Oh, mama

Image: Anela R/ Adobe stock images.

The current story we are writing is set in the southern hemisphere. It wasn’t a conscious decision, it just turned out that way as the novel progressed. That’s fine by me. I know all about living south of the equator and as a result it’s easier to write some of the world-building components.

Today I was writing about the weather, and one of the characters says to another, “That wind is straight from the south. I think it’ll snow.”

That’s going to jar some of our northern-hemisphere readers out of the story. After all, for those of you who live north of the equator, I expect that a south wind is a hot wind, much like our north wind is here. If we haven’t done our world-building well enough some readers will say, “This author has no idea,” and become a little less involved in the story.

No matter how hard an author tries, things the reader is unfamiliar with always have the potential to drag a reader out of the story.

One of these, for me, is the word ‘mom’.

Here in Australia our general form of address is Mum and Dad, so when I come across Mom there’s always this jarring moment where reality intrudes and takes me out of the book and plonks me right back into twenty-first century North America. I’m sure, likewise, Americans (and some Canadians) have a similar reaction to ‘mum’.

That’s why, in our stories, unless we’re trying for a particularly Australian tone (here’s looking at you, Danny and Gibbo) we’ll often try for different terms for parents. In this current book it’s Ma and Da, but you have to be careful with what you use. Ma and Da give the book what I’d call an almost peasant feel. Which works in this case because the story has a rural setting, but Ma and Pa aren’t exactly elegant, are they. What do rich people call their parents? Mother and Father? Mama and Papa? The problem is that naming parents is something everyone (or almost everyone) does. As a result it comes with a lot of preconceived stereotypes. Calling someone ‘mother’ conveys a different relationship that calling them Mom or Mum. A more formal one, and probably one from a family with more money. Mama (or Maman) and Papa are exotic and slightly foreign, and so on. At least, to this reader they are.

6 replies on “Oh, mama”

It always fascinates me those maps they do of regional word preferences like soda vs pop. I googled and found one of the articles I had read on it I grew up in Southern IL, moved to Maine, then to Canada with stops in the deep south along the way so linguistics that just change regionally are so interesting to me because I bumped up against them as a teenager often.

Ah, language variations. Right now I’m travelling and we’d just arrived in New South Wales, from Victoria. We’re on the coast, it’s still freezing cold and the wind is biting. We want something hot but not too much because it’s only two hours to lunch. So we decide on a potato cake (Victorian terminology for a battered slice of potato). At the pier kiosk we then have to order potato scallops. I’m always worried I’ll get it wrong and they’ll give us actual scallops instead. (Sherylyn’s allergic to a lot of seafood.)

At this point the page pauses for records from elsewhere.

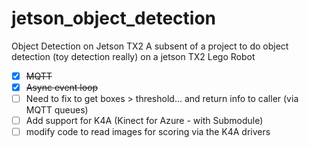 # jetson_object_detection
Object Detection on Jetson TX2
A subsent of a project to do object detection (toy detection really) on a jetson TX2 Lego Robot

- [X] ~~MQTT~~
- [X] ~~Async event loop~~
- [ ] Need to fix to get boxes > threshold... and return info to caller (via MQTT queues)
- [ ] Add support for K4A (Kinect for Azure - with Submodule)
- [ ] modify code to read images for scoring via the K4A drivers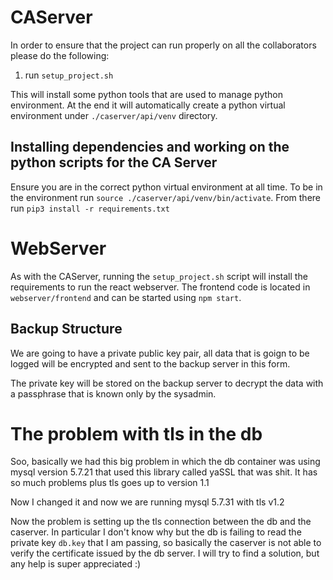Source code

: # CAServer

In order to ensure that the project can run properly on all the collaborators please do
the following:

1. run `setup_project.sh`

This will install some python tools that are used to manage python environment.
At the end it will automatically create a python virtual environment under `./caserver/api/venv`
directory.

## Installing dependencies and working on the python scripts for the CA Server

Ensure you are in the correct python virtual environment at all time. To be in
the environment run `source ./caserver/api/venv/bin/activate`. From there run
`pip3 install -r requirements.txt`

# WebServer

As with the CAServer, running the `setup_project.sh` script will install the requirements to run the react webserver.
The frontend code is located in `webserver/frontend` and can be started using `npm start`.

## Backup Structure

We are going to have a private public key pair, all data that is goign to be logged
will be encrypted and sent to the backup server in this form.

The private key will be stored on the backup server to decrypt the data with a passphrase
that is known only by the sysadmin.

# The problem with tls in the db
Soo, basically we had this big problem in which the db container was using mysql version 5.7.21 that used this library called yaSSL that was shit. It has so much problems plus tls goes up to version 1.1

Now I changed it and now we are running mysql 5.7.31 with tls v1.2

Now the problem is setting up the tls connection between the db and the caserver. In particular I don't know why but the db is
failing to read the private key `db.key` that I am passing, so basically the caserver is not able to verify the certificate issued
by the db server. I will try to find a solution, but any help is super appreciated :)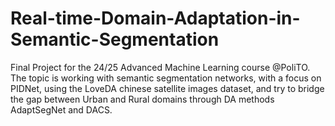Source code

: # Real-time-Domain-Adaptation-in-Semantic-Segmentation
Final Project for the 24/25 Advanced Machine Learning course @PoliTO. The topic is working with semantic segmentation networks, with a focus on PIDNet, using the LoveDA chinese satellite images dataset, and try to bridge the gap between Urban and Rural domains through DA methods AdaptSegNet and DACS.
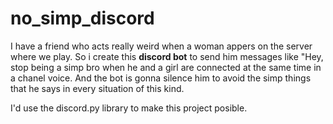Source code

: # no_simp_discord
I have a friend who acts really weird when a woman appers on the server where we play. So i create this **discord bot** to send him messages like "Hey, stop being a simp bro when he and a girl are connected at the same time in a chanel voice. And the bot is gonna silence him to avoid the simp things that he says in every situation of this kind.

I'd use the discord.py library to make this project posible.
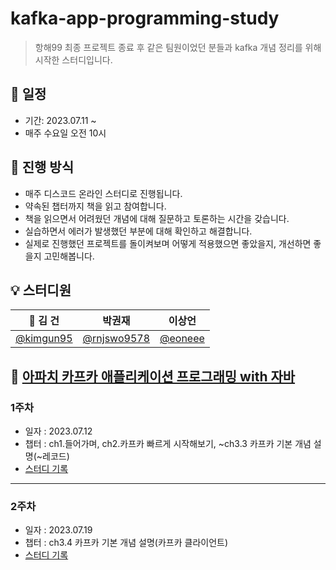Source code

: # kafka-app-programming-study

> 항해99 최종 프로젝트 종료 후 같은 팀원이었던 분들과 kafka 개념 정리를 위해 시작한 스터디입니다.

## 📆 일정

- 기간: 2023.07.11 ~
- 매주 수요일 오전 10시

## 📑 진행 방식

- 매주 디스코드 온라인 스터디로 진행됩니다.
- 약속된 챕터까지 책을 읽고 참여합니다.
- 책을 읽으면서 어려웠던 개념에 대해 질문하고 토론하는 시간을 갖습니다.
- 실습하면서 에러가 발생했던 부분에 대해 확인하고 해결합니다.
- 실제로 진행했던 프로젝트를 돌이켜보며 어떻게 적용했으면 좋았을지, 개선하면 좋을지 고민해봅니다.


## 💡 스터디원

|                 👑 김 건                  |                박권재                 |                  이상언                 |
| :--------------------------------------: | :------------------------------------: | :--------------------------------------: |
| [@kimgun95](https://github.com/kimgun95) | [@rnjswo9578](https://github.com/rnjswo9578) |[@eoneee](https://github.com/eoneee) |

## 📌 [아파치 카프카 애플리케이션 프로그래밍 with 자바](https://product.kyobobook.co.kr/detail/S000001842177)

### 1주차
- 일자 : 2023.07.12
- 챕터 : ch1.들어가며, ch2.카프카 빠르게 시작해보기, ~ch3.3 카프카 기본 개념 설명(~레코드)
- [스터디 기록](https://github.com/hiki-developer/kafka-app-programming-study/blob/main/study_record/23_07_12.md)
---
### 2주차
- 일자 : 2023.07.19
- 챕터 : ch3.4 카프카 기본 개념 설명(카프카 클라이언트)
- [스터디 기록](https://github.com/hiki-developer/kafka-app-programming-study/blob/main/study_record/23_07_19.md)
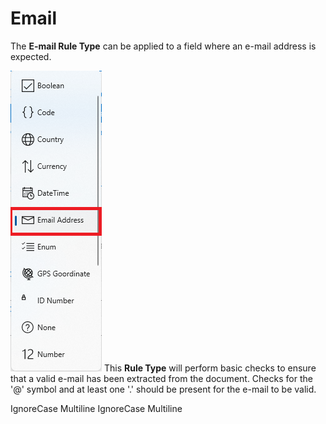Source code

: # Email

The **E-mail Rule Type** can be applied to a field where an e-mail address is expected.

![](../assets/image%20%2863%29%20%282%29.png)
This **Rule Type** will perform basic checks to ensure that a valid e-mail has been extracted from the document. Checks for the '@' symbol and at least one '.' should be present for the e-mail to be valid.

 IgnoreCase Multiline IgnoreCase Multiline


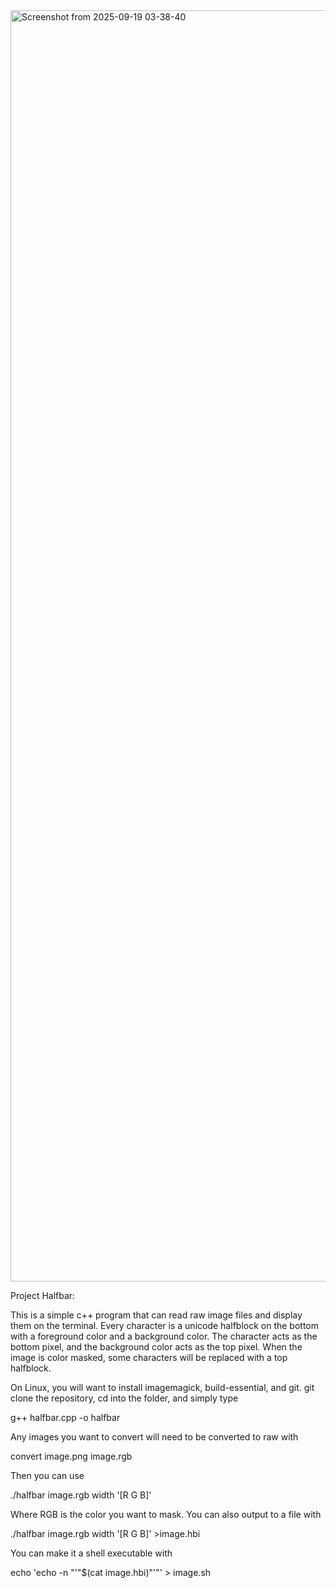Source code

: <img width="3318" height="2034" alt="Screenshot from 2025-09-19 03-38-40" src="https://github.com/user-attachments/assets/0727d20c-4988-4ad2-82ad-85d89de1c56a" />

Project Halfbar:

This is a simple c++ program that can read raw image files and display them on the terminal.  Every character is a unicode halfblock on the bottom with a foreground color and a background color.  The character acts as the bottom pixel, and the background color acts as the top pixel.  When the image is color masked, some characters will be replaced with a top halfblock.

On Linux, you will want to install imagemagick, build-essential, and git.  git clone the repository, cd into the folder, and simply type

g++ halfbar.cpp -o halfbar

Any images you want to convert will need to be converted to raw with

convert image.png image.rgb

Then you can use

./halfbar image.rgb width '[R G B]'

Where RGB is the color you want to mask.
You can also output to a file with

./halfbar image.rgb width '[R G B]' >image.hbi

You can make it a shell executable with

echo 'echo -n "'"$(cat image.hbi)"'"' > image.sh
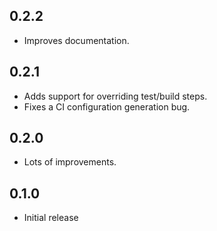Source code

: ## 0.2.2

* Improves documentation.

## 0.2.1

* Adds support for overriding test/build steps.
* Fixes a CI configuration generation bug.

## 0.2.0

* Lots of improvements.

## 0.1.0

* Initial release
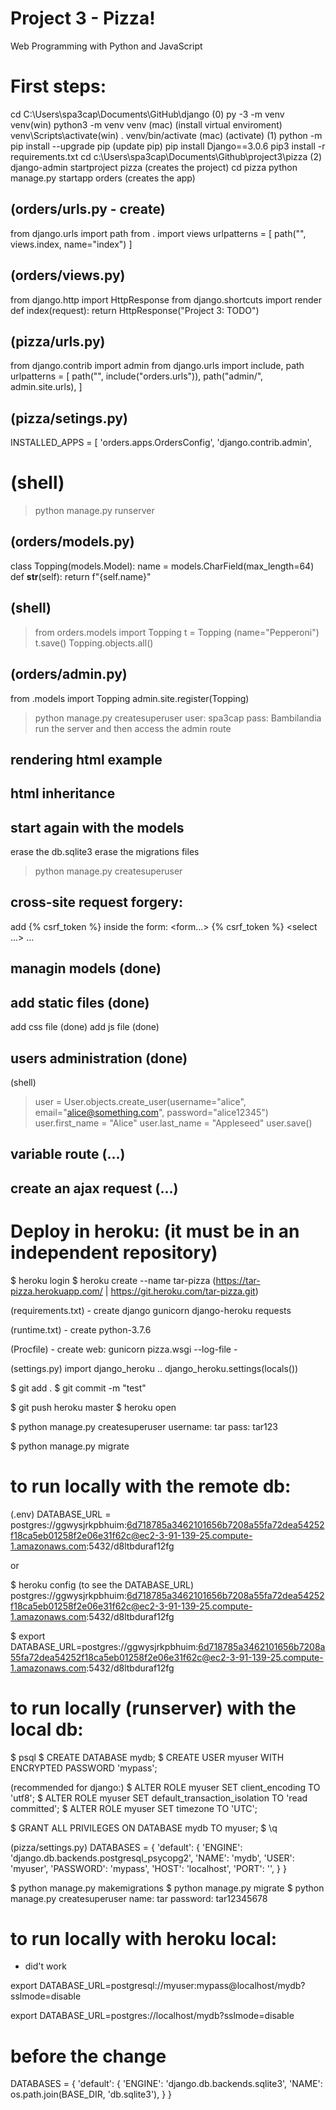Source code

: # Project 3 - Pizza!

Web Programming with Python and JavaScript

# First steps:
cd C:\Users\spa3cap\Documents\GitHub\django (0)
py -3 -m venv venv(win) python3 -m venv venv (mac) (install virtual enviroment)
venv\Scripts\activate(win) . venv/bin/activate (mac) (activate) (1)
python -m pip install --upgrade pip (update pip)
pip install Django==3.0.6
pip3 install -r requirements.txt
cd c:\Users\spa3cap\Documents\Github\project3\pizza (2)
django-admin startproject pizza (creates the project)
cd pizza
python manage.py startapp orders (creates the app)

## (orders/urls.py - create)
from django.urls import path
from . import views
urlpatterns = [
    path("", views.index, name="index")
]

## (orders/views.py)
from django.http import HttpResponse
from django.shortcuts import render
def index(request):
    return HttpResponse("Project 3: TODO")

## (pizza/urls.py)
from django.contrib import admin
from django.urls import include, path
urlpatterns = [
    path("", include("orders.urls")),
    path("admin/", admin.site.urls),
]

## (pizza/setings.py)
INSTALLED_APPS = [
    'orders.apps.OrdersConfig',
    'django.contrib.admin',

 # (shell)
 > python manage.py runserver   

## (orders/models.py)
class Topping(models.Model):
    name = models.CharField(max_length=64)
    def __str__(self):
        return f"{self.name}"

## (shell)
> from orders.models import Topping
> t = Topping (name="Pepperoni")
> t.save()
> Topping.objects.all()

## (orders/admin.py)
from .models import Topping
admin.site.register(Topping)
> python manage.py createsuperuser
> user: spa3cap
> pass: Bambilandia
run the server and then access the admin route

## rendering html example

## html inheritance

## start again with the models
erase the db.sqlite3
erase the migrations files
> python manage.py createsuperuser

## cross-site request forgery:
add {% csrf_token %} inside the form:
<form...>
   {% csrf_token %}
   <select ...> ...

## managin models (done)

## add static files (done)
add css file (done)
add js file (done)

## users administration (done)
(shell)
>
> user = User.objects.create_user(username="alice", email="alice@something.com", password="alice12345")
user.first_name = "Alice"
user.last_name = "Appleseed"
user.save()

## variable route (...)

## create an ajax request (...)



# Deploy in heroku: (it must be in an independent repository)
$ heroku login
$ heroku create --name tar-pizza
(https://tar-pizza.herokuapp.com/ | https://git.heroku.com/tar-pizza.git)

(requirements.txt) - create
django
gunicorn
django-heroku
requests

(runtime.txt) - create
python-3.7.6

(Procfile) - create
web: gunicorn pizza.wsgi --log-file -

(settings.py)
import django_heroku
..
django_heroku.settings(locals())

$ git add .
$ git commit -m "test"

$ git push heroku master
$ heroku open






$ python manage.py createsuperuser
username: tar
pass: tar123

$ python manage.py migrate

# to run locally with the remote db:
(.env)
DATABASE_URL = postgres://ggwysjrkpbhuim:6d718785a3462101656b7208a55fa72dea54252f18ca5eb01258f2e06e31f62c@ec2-3-91-139-25.compute-1.amazonaws.com:5432/d8ltbduraf12fg

or

$ heroku config (to see the DATABASE_URL)
postgres://ggwysjrkpbhuim:6d718785a3462101656b7208a55fa72dea54252f18ca5eb01258f2e06e31f62c@ec2-3-91-139-25.compute-1.amazonaws.com:5432/d8ltbduraf12fg

$ export DATABASE_URL=postgres://ggwysjrkpbhuim:6d718785a3462101656b7208a55fa72dea54252f18ca5eb01258f2e06e31f62c@ec2-3-91-139-25.compute-1.amazonaws.com:5432/d8ltbduraf12fg

# to run locally (runserver) with the local db:

$ psql
$ CREATE DATABASE mydb;
$ CREATE USER myuser WITH ENCRYPTED PASSWORD 'mypass';

(recommended for django:)
$ ALTER ROLE myuser SET client_encoding TO 'utf8';
$ ALTER ROLE myuser SET default_transaction_isolation TO 'read committed';
$ ALTER ROLE myuser SET timezone TO 'UTC';

$ GRANT ALL PRIVILEGES ON DATABASE mydb TO myuser;
$ \q

(pizza/settings.py)
DATABASES = {
    'default': {
        'ENGINE': 'django.db.backends.postgresql_psycopg2',
        'NAME': 'mydb',
        'USER': 'myuser',
        'PASSWORD': 'mypass',
        'HOST': 'localhost',
        'PORT': '',
    }
}

$ python manage.py makemigrations
$ python manage.py migrate
$ python manage.py createsuperuser
name: tar
password: tar12345678

# to run locally with heroku local:
- did't work

export DATABASE_URL=postgresql://myuser:mypass@localhost/mydb?sslmode=disable   

export DATABASE_URL=postgres://localhost/mydb?sslmode=disable


# before the change
DATABASES = {
    'default': {
        'ENGINE': 'django.db.backends.sqlite3',
        'NAME': os.path.join(BASE_DIR, 'db.sqlite3'),
    }
}
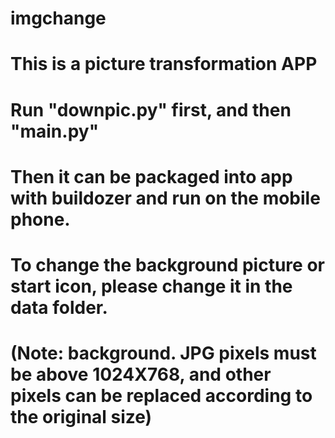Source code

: # imgchange

# This is a picture transformation APP

# Run "downpic.py" first, and then "main.py"

# Then it can be packaged into app with buildozer and run on the mobile phone.

# To change the background picture or start icon, please change it in the data folder.

# (Note: background. JPG pixels must be above 1024X768, and other pixels can be replaced according to the original size)
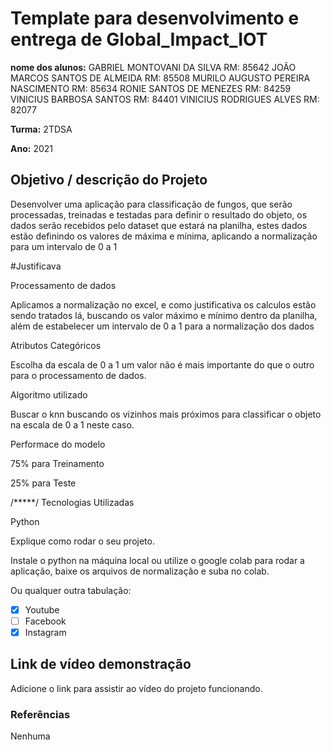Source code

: # Template para desenvolvimento e entrega de Global_Impact_IOT

**nome dos alunos:** 
GABRIEL MONTOVANI DA SILVA                 RM: 85642
JOÃO MARCOS SANTOS DE ALMEIDA              RM: 85508
MURILO AUGUSTO PEREIRA NASCIMENTO          RM: 85634
RONIE SANTOS DE MENEZES                    RM: 84259
VINICIUS BARBOSA SANTOS                    RM: 84401
VINICIUS RODRIGUES ALVES                   RM: 82077
 

**Turma:**
2TDSA
 
**Ano:**
2021
 
## Objetivo / descrição do Projeto
 
Desenvolver uma aplicação para classificação de fungos, que serão processadas, treinadas e testadas para definir o resultado do objeto, os dados serão recebidos pelo dataset
que estará na planilha, estes dados estão definindo os valores de máxima e mínima, aplicando a normalização para um intervalo de 0 a 1

#Justificava 

Processamento de dados

Aplicamos a normalização no excel, e como justificativa os calculos estão sendo tratados lá, buscando os valor máximo e mínimo dentro da planilha, além de estabelecer um intervalo de 0 a 1 para a normalização dos dados

Atributos Categóricos

Escolha da escala de 0 a 1 um valor não é mais importante do que o outro para o processamento de dados.

Algoritmo utilizado 

Buscar o knn buscando os vizinhos mais próximos para classificar o objeto na escala de 0 a 1 neste caso.

Performace do modelo

75% para Treinamento 

25% para Teste
 
/*****/
Tecnologias Utilizadas 
 
Python
 
Explique como rodar o seu projeto.
 
Instale o python na máquina local ou utilize o google colab para rodar a aplicação, baixe os arquivos de normalização e suba no colab.

Ou qualquer outra tabulação:
 
- [x] Youtube
- [ ] Facebook 
- [x] Instagram
 
## Link de vídeo demonstração
 
Adicione o link para assistir ao vídeo do projeto funcionando.

 
### Referências 
 
Nenhuma 
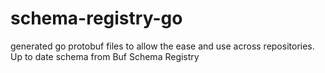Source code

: # schema-registry-go
generated go protobuf files to allow the ease and use across repositories. Up to date schema from Buf Schema Registry
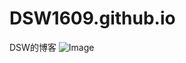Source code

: # DSW1609.github.io
DSW的博客
![Image](https://github.com/DSW1609/DSWgitimg/blob/master/tencentindex.PNG)
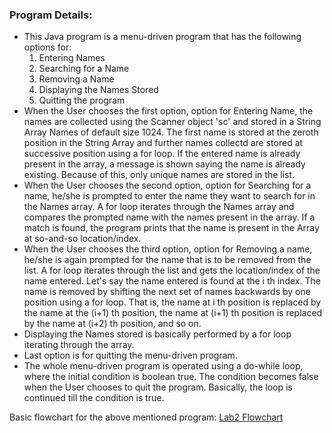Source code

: ### Program Details:

- This Java program is a menu-driven program that has the following options for:
    1. Entering Names
    2. Searching for a Name
    3. Removing a Name
    4. Displaying the Names Stored
    5. Quitting the program
- When the User chooses the first option, option for Entering Name, the names are collected using the Scanner object 'sc' and stored in a String Array Names of default size 1024. The first name is stored at the zeroth position in the String Array and further names collectd are stored at successive position using a for loop. If the entered name is already present in the array, a message is shown saying the name is already existing. Because of this, only unique names are stored in the list.
- When the User chooses the second option, option for Searching for a name, he/she is prompted to enter the name they want to search for in the Names array. A for loop iterates through the Names array and compares the prompted name with the names present in the array. If a match is found, the program prints that the name is present in the Array at so-and-so location/index.
- When the User chooses the third option, option for Removing a name, he/she is again prompted for the name that is to be removed from the list. A for loop iterates through the list and gets the location/index of the name entered. Let's say the name entered is found at the i th index. The name is removed by shifting the next set of names backwards by one position using a for loop. That is, the name at i th position is replaced by the name at the (i+1) th position, the name at (i+1) th position is replaced by the name at (i+2) th position, and so on.
- Displaying the Names stored is basically performed by a for loop iterating through the array.
- Last option is for quitting the menu-driven program.
- The whole menu-driven program is operated using a do-while loop, where the initial condition is boolean true. The condition becomes false when the User chooses to quit the program. Basically, the loop is continued till the condition is true.  

Basic flowchart for the above mentioned program:
[Lab2 Flowchart](https://github.com/narpatk78/22122031-MDS273L-JAVA/blob/main/Flowchart/lab2_flow.jpg)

I was born in NZ to European parents who I called Mummy and Daddy until they died. My father called his Dutch mother, at her request, by her first name. My mother, on the other hand, called her Hungarian mother Anya (a very formal term for Mother). Interestingly, while I refer to myself as Mummy, my adult daughter (an American) calls me and her father, Mum and Dad. I’ve no idea where she picked up that Mum.

I look forward to reading your next book, Karen, wherever it might be set!

The constant use of “mom” (especially in headlines, defaulting to short) grates on me. I (and few in my family) have ever used that. Mothers are “mama.” I never called my father “daddy” either. He chose, before I was born, to be “pappy” because that’s what his father called his. (My father said “mother” and “father.”) This is an interesting old-fashioned/new-fangled example: my grandfather was the oldest of nine children, born 1886. He and his older siblings called their parents “mammy” and “pappy.” For the younger ones, that was embarrassingly old-fashioned and they called them “mama” and “papa.”

As for the wind, around here it comes from the west, cold or warm. Any other directions are temporary.

I refer to my parents as my mum and my father, but when I speak to them it’s Mor (danish for mum) and daddy. Could not imagine saying mom and dad! Strangely, my niece and nephew, both born in Denmark, call their mums Mama, as does my very much younger Swiss sister.

I’m interested, I don’t think I’d ever do it but how would you feel if someone like us–from a different country–used a word like Mor? Do you think we’d even be able to get it righ?